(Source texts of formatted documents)
- - - -

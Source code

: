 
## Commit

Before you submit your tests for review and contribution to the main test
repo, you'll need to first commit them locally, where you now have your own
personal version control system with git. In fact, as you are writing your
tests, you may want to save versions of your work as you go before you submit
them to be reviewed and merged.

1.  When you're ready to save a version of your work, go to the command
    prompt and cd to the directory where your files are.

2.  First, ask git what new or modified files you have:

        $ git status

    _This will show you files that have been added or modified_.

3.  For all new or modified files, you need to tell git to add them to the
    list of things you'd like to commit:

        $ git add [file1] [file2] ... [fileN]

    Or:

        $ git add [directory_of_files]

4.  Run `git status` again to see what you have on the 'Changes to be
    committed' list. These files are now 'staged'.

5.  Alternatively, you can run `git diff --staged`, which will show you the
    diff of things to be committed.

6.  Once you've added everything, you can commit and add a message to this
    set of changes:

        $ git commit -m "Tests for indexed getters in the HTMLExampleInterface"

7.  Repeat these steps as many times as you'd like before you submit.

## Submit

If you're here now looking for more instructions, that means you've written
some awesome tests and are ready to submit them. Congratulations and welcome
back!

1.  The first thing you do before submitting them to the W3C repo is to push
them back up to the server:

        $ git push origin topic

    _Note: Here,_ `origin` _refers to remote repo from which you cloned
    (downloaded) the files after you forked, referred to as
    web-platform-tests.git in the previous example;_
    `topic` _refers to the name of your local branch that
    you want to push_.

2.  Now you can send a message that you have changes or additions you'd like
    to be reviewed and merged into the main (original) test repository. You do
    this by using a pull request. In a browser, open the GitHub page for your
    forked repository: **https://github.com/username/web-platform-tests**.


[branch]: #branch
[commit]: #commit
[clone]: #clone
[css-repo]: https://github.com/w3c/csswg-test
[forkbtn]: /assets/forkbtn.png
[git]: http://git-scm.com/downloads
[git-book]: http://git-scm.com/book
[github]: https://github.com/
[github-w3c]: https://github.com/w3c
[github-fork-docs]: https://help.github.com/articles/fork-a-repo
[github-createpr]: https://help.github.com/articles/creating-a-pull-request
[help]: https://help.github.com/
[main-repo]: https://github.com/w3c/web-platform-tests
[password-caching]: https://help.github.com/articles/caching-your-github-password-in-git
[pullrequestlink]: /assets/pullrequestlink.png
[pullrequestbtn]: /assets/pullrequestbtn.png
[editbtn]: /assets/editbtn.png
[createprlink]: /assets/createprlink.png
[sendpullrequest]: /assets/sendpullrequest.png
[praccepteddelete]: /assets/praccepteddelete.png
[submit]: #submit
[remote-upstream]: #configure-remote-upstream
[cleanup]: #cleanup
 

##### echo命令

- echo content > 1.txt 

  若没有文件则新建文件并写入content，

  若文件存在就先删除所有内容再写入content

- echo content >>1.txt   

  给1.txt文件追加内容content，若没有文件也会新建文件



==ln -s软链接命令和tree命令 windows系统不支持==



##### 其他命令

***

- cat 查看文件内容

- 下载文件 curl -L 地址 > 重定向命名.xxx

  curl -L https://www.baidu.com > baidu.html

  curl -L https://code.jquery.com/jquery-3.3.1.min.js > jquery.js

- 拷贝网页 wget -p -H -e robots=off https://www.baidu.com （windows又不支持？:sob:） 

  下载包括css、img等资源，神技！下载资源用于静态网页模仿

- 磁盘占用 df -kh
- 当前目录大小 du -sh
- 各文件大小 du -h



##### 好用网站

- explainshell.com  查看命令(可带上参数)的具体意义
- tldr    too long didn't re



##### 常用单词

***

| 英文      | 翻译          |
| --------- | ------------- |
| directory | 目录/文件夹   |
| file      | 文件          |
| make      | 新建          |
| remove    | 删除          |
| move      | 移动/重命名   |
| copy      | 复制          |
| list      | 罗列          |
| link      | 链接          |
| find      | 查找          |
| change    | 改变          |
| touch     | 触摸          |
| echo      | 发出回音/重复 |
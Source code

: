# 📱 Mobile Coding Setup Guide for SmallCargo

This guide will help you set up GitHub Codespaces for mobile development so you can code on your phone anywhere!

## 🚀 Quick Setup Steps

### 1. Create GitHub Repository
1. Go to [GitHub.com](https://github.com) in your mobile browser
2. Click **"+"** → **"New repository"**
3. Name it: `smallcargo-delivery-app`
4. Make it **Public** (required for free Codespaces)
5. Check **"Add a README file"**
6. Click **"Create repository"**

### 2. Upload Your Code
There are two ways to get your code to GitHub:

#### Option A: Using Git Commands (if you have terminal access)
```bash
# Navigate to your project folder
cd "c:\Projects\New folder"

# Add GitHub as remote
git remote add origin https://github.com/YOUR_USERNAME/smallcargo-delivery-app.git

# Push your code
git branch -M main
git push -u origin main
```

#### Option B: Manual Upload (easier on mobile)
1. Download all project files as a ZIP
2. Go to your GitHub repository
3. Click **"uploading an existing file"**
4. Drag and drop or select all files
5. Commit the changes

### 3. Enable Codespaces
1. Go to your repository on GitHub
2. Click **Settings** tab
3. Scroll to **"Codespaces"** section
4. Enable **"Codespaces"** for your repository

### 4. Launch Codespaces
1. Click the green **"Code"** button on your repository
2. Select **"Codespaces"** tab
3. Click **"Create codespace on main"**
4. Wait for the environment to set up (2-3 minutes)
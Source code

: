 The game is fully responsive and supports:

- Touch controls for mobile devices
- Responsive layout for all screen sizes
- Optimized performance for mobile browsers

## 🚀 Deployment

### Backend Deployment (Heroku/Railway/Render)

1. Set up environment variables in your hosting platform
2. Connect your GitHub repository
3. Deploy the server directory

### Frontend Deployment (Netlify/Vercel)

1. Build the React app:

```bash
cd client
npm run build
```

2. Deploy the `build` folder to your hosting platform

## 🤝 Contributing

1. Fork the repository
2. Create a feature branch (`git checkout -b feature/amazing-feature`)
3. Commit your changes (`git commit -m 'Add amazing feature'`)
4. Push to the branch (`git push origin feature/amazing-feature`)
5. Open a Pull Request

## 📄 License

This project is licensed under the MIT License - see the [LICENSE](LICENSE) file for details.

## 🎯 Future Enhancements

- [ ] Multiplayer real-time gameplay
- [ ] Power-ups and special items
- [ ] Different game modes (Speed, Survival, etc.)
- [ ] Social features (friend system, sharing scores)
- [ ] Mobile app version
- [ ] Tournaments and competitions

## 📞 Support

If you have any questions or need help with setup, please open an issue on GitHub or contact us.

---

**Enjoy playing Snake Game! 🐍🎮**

- - - -

Check each line of the data above, and please copy the ones in which the string "want" occurs.

** Task result **
tests, you may want to save versions of your work as you go before you submit
    you want to push_.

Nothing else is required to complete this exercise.